This time, she laughed. “I can't imagine Dan woul' ever have anything against the law.”

I laughed, too, mirthlessly, and took it from her. “Yeah. Insurance salesmen are the law-abiding salt of the earth. All right. I'll keep it here.” I squeezed it. Whatever was inside was hard, but the packet itself had give. Cushioned. That meant it
could
be a ring or diamond stud earrings. Or it could be a tiny round snuffbox filled with cocaine. You could fit a lot of toot into a very small horn.

I had six file cabinets, all green, all Army surplus, all mostly empty. One of them had a built-in lock. That one was completely empty. I opened the top drawer and dropped the package into it, closed it, and pushed in the lock. “I have a key,” I told her. “Where the other one is is a secret.”

“Thank you,” she said.

“Mm.” I went back to my desk and made a note. “How do I get in touch with you?”

“I am at the place on Cregar Street, the one on the envelope the letter came in. It's the Veronica Apartments. Number four-eleven. My telephonick is Lake-1114.”

This time the word just buzzed past. I jotted the number down, put my notes into a file folder, and laid that on my desk. “Okay. That's enough for tonight. Go home. I'll call a taxi.” I reached for the telephonick.

“That's all right. It's not far. I can walk.” Miss Duryea stood and pulled on the black coat. I shook my head. Watching her bundle into the wool was making more than my mind sweat. A mile in this heat, wearing a wool coat? I'd collapse, and I was in pretty good shape.
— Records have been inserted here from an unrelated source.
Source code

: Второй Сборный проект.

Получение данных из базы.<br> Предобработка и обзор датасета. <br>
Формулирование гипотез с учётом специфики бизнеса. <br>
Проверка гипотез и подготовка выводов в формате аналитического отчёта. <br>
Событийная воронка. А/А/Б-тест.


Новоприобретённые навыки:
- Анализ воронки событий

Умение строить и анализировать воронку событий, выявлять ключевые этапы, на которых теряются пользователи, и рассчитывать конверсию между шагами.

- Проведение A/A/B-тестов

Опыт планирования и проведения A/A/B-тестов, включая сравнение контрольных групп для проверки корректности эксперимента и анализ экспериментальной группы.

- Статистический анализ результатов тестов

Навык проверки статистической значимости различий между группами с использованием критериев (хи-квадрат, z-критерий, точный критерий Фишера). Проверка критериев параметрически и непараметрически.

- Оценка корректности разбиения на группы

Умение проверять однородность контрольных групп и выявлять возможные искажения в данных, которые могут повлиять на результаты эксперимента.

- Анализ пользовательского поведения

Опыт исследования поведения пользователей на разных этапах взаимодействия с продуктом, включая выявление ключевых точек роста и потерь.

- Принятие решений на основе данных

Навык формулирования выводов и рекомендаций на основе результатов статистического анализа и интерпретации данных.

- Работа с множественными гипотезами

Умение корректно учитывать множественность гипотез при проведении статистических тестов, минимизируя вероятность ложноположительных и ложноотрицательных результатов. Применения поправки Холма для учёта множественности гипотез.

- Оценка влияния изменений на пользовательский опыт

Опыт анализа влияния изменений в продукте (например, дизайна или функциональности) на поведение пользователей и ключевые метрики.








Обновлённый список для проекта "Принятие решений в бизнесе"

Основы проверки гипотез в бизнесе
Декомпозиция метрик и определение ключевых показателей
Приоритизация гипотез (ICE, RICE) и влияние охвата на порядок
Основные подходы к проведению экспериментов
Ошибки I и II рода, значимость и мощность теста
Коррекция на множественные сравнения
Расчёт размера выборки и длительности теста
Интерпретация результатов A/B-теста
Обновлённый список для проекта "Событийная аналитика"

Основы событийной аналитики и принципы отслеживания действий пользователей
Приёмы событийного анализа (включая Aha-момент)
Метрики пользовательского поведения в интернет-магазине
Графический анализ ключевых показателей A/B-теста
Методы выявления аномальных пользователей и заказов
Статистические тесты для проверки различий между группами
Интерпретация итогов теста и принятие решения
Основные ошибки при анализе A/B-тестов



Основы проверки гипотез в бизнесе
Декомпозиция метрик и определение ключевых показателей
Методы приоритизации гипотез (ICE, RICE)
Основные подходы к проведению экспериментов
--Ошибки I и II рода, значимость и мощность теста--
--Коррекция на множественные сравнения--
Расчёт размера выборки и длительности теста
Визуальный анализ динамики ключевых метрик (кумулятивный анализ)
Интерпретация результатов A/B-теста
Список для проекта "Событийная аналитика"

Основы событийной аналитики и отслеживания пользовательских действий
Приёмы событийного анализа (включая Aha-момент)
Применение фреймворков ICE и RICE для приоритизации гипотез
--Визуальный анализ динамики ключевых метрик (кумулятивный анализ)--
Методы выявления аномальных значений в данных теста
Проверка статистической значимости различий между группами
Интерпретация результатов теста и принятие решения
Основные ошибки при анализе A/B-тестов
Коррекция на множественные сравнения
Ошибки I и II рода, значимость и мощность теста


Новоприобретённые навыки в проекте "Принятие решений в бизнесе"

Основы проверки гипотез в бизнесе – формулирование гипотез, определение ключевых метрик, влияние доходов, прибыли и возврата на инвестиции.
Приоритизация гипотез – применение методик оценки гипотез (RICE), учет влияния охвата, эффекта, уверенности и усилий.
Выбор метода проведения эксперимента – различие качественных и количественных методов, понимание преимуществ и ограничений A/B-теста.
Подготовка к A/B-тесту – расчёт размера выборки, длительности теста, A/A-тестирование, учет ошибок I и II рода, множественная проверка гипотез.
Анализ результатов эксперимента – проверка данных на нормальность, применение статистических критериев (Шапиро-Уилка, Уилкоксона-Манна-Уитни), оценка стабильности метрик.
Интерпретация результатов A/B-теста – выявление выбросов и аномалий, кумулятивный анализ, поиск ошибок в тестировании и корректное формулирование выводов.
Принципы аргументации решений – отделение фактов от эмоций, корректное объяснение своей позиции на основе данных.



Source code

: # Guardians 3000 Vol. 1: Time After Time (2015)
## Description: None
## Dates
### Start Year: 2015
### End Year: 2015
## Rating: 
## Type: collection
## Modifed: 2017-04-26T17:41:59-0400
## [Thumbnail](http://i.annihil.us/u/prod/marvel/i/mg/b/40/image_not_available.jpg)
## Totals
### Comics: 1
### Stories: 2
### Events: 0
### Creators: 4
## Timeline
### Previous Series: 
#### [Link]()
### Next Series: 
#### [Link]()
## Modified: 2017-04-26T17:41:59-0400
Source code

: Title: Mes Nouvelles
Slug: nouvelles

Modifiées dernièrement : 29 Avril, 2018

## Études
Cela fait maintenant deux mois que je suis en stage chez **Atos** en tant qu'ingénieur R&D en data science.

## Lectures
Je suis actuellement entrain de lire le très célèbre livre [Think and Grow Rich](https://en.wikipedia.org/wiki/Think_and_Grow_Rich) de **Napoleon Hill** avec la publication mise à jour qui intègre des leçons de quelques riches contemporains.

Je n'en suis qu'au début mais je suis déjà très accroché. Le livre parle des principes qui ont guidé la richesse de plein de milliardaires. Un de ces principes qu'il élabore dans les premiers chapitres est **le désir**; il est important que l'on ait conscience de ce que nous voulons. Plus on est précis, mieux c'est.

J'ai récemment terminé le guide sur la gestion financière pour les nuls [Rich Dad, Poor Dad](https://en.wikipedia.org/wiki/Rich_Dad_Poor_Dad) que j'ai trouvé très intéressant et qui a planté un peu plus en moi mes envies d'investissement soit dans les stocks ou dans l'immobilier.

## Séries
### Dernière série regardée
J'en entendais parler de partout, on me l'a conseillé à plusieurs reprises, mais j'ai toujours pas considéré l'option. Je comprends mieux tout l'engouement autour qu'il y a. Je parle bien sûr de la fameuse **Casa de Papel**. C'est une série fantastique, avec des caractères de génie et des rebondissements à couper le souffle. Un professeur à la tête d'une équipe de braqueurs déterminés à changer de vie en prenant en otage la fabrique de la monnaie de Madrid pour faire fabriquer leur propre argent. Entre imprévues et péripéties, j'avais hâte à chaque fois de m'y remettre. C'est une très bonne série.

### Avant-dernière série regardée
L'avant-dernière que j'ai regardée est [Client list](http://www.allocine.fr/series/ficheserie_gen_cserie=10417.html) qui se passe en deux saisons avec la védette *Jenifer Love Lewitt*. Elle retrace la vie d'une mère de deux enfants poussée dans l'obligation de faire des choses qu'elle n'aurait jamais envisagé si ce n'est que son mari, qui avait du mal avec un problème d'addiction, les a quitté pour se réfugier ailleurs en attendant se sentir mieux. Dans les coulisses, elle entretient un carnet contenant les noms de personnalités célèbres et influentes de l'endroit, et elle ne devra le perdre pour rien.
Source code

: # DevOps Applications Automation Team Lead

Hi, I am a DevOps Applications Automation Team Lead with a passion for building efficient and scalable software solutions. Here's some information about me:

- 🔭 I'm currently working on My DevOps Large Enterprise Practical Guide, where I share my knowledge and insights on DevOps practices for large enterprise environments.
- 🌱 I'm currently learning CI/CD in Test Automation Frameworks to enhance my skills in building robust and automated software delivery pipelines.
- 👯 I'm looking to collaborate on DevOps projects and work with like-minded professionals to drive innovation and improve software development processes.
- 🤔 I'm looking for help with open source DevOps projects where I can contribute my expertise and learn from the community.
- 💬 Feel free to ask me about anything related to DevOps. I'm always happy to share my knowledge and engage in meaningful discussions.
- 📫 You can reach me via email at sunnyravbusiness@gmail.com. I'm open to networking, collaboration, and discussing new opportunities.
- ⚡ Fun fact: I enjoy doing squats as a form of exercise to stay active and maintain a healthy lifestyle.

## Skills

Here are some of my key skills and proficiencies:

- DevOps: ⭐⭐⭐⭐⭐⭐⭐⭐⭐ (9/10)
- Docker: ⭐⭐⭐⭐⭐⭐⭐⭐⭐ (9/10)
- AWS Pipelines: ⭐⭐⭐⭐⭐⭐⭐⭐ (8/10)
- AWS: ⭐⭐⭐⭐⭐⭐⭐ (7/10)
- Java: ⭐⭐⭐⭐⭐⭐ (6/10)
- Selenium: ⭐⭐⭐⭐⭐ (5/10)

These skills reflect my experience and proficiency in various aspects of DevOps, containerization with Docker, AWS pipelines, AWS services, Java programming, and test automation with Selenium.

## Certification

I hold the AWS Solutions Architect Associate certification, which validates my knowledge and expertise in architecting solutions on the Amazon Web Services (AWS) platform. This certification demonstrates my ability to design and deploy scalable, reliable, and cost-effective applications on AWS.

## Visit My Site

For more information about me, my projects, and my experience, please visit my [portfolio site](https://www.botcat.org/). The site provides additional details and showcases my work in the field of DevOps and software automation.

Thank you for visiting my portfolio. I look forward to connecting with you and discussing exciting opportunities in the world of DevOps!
I pulled out my handkerchief; it was already too damp to do much good, but I wiped my face anyway. Well, maybe she had a physical condition. Some people just got cold easy. In this weather, I wished I were one of them.

I wondered for a moment what it was like now in Chicago. I hoped it was freezing.

She was still buttoning when I said, “Lady, this is Los Angeles. Like you said: Things . . . happen here, all the time. I don't know where you're from, but around here, girls take taxis at eleven at night. Especially girls who are carrying around ten or twenty thousand dollars. It's better for their health.”

“Thank you. I'll be fine. Walking is better for my health. Taxis have air-conditioning. Besides, I have this.” She reached into a coat pocket and took out a small, peculiar-looking gun. I couldn't see the whole thing; it pretty much disappeared between her gloves, but she cocked it like she'd been doing it all her life, pointed it toward the window, then uncocked it, smiled, and returned it to her pocket.

All that glitters is not gold
, I thought.
Some of it is ice
. “I see. It's everybody else's health that could be the problem.” I sat. “Okay, I'll call you as soon as I learn anything. Get me that photo of Dan. And let me know if he calls. Or shows up. Or you get another one of these.” I held up the letter. “There should be a ransom note, or something like one. This doesn't ask for anything. That
bothers me.”

“Thank you, Mr. Grahame. It was nice meeting you.” She extended her right glove. I stood up, reached across my desk, and took it. She didn't shake my hand. She just held it, and my eyes, longer than a good-bye and with a gentle grip that grew tighter and firmer. She withdrew her hand slowly and smiled. I hadn't noticed her teeth before. They were small, pearly white, and slightly pointed. They looked razor sharp. There wasn't a filling or a cap in sight.

She took a business card from the holder on my desk and, slowly, slipped it into a small pocket over her breast. She stroked the flap. “I hope I'll see you again soon. Perhaps for something that . . . isn't business?”

“Likewise,” I said. I watched the satin glove tap the pocket very gently.

Her eyes narrowed again. “I hope you enjoy petting your cat. Goo' night, Mr. Grahame.”

“Uh-huh. Good night, Miss Duryea.”

She turned and left the office the same way she'd come in, a slow sway trailed by the scent of her Shalimar. I watched her. It was interesting to see, but it made me a little dizzy. I'd seen tidal waves that didn't move that much.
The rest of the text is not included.